*** Block opens ***

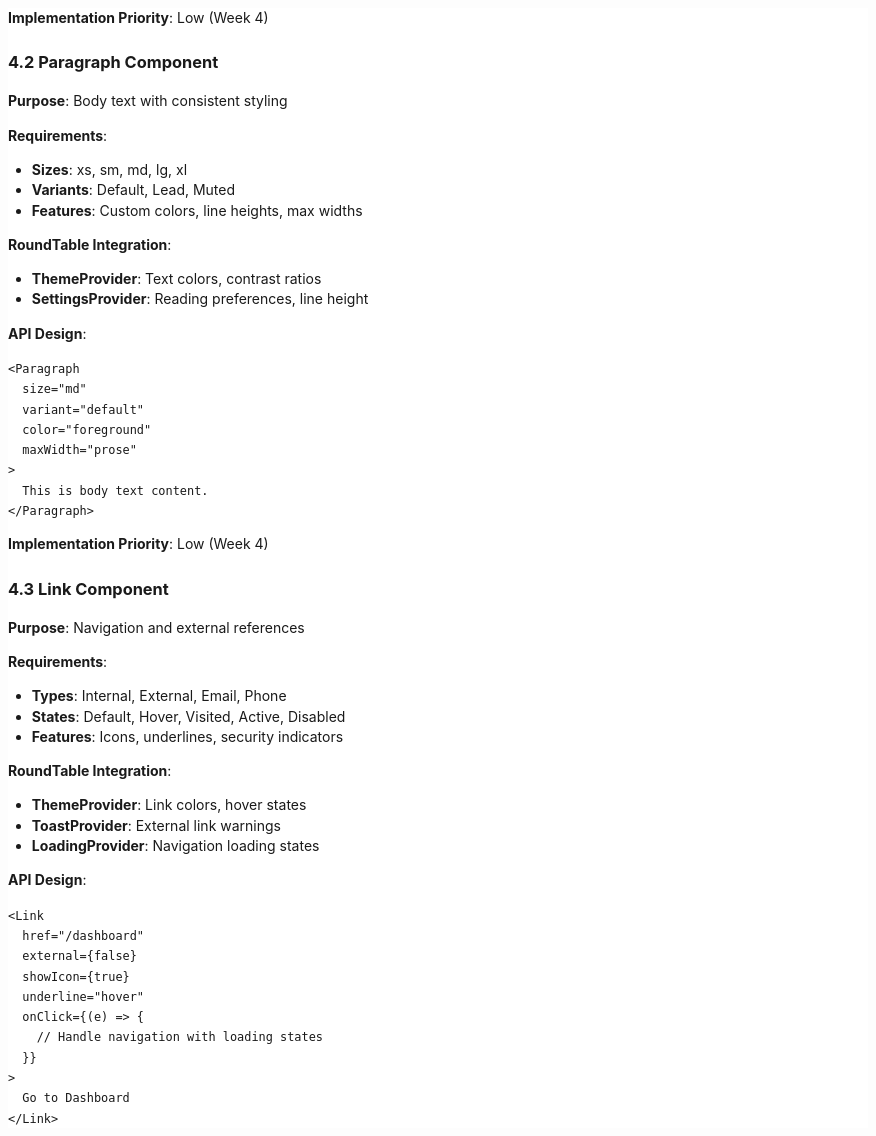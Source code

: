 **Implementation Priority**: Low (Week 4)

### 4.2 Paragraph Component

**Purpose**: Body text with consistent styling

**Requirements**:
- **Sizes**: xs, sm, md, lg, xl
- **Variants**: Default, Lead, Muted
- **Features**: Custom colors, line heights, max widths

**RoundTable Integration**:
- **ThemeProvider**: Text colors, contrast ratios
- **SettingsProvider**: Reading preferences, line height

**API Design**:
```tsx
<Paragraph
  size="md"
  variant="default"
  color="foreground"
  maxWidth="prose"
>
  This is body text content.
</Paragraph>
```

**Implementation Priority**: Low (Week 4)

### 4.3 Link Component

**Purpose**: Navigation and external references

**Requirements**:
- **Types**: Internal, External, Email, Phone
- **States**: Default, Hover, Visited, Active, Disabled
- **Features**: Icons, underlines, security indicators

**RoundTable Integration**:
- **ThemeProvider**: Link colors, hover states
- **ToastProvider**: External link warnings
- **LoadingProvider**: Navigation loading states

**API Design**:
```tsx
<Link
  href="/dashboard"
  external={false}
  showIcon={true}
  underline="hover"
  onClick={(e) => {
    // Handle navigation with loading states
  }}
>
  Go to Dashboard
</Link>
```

*** Block closes ***
*** Block opens ***

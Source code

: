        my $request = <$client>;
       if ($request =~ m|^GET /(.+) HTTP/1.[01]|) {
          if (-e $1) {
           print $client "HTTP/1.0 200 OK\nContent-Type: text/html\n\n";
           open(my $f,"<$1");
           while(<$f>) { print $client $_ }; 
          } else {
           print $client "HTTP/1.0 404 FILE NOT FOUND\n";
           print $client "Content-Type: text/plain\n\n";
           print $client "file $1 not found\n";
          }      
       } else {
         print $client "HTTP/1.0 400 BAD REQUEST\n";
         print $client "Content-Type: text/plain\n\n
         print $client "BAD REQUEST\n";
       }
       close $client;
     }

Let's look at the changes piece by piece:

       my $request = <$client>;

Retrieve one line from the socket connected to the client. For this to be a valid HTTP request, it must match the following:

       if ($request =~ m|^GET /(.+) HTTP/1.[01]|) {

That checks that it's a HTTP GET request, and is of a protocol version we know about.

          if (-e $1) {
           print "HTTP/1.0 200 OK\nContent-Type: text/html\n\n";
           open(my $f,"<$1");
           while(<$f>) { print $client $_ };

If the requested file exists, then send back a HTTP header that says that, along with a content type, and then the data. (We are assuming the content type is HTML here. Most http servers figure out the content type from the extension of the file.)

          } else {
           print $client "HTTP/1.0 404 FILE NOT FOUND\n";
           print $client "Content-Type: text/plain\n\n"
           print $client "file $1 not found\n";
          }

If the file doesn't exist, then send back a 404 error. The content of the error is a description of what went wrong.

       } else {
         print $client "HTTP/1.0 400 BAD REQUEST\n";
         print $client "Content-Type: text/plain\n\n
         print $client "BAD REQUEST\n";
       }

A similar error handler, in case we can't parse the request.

*** Block closes ***

◆ **Your assignment**
For every line of the material above that contains the word "colors", show the line.

◆ **Solution for this exercise**
- **Features**: Custom colors, line heights, max widths
- **ThemeProvider**: Text colors, contrast ratios
- **ThemeProvider**: Link colors, hover states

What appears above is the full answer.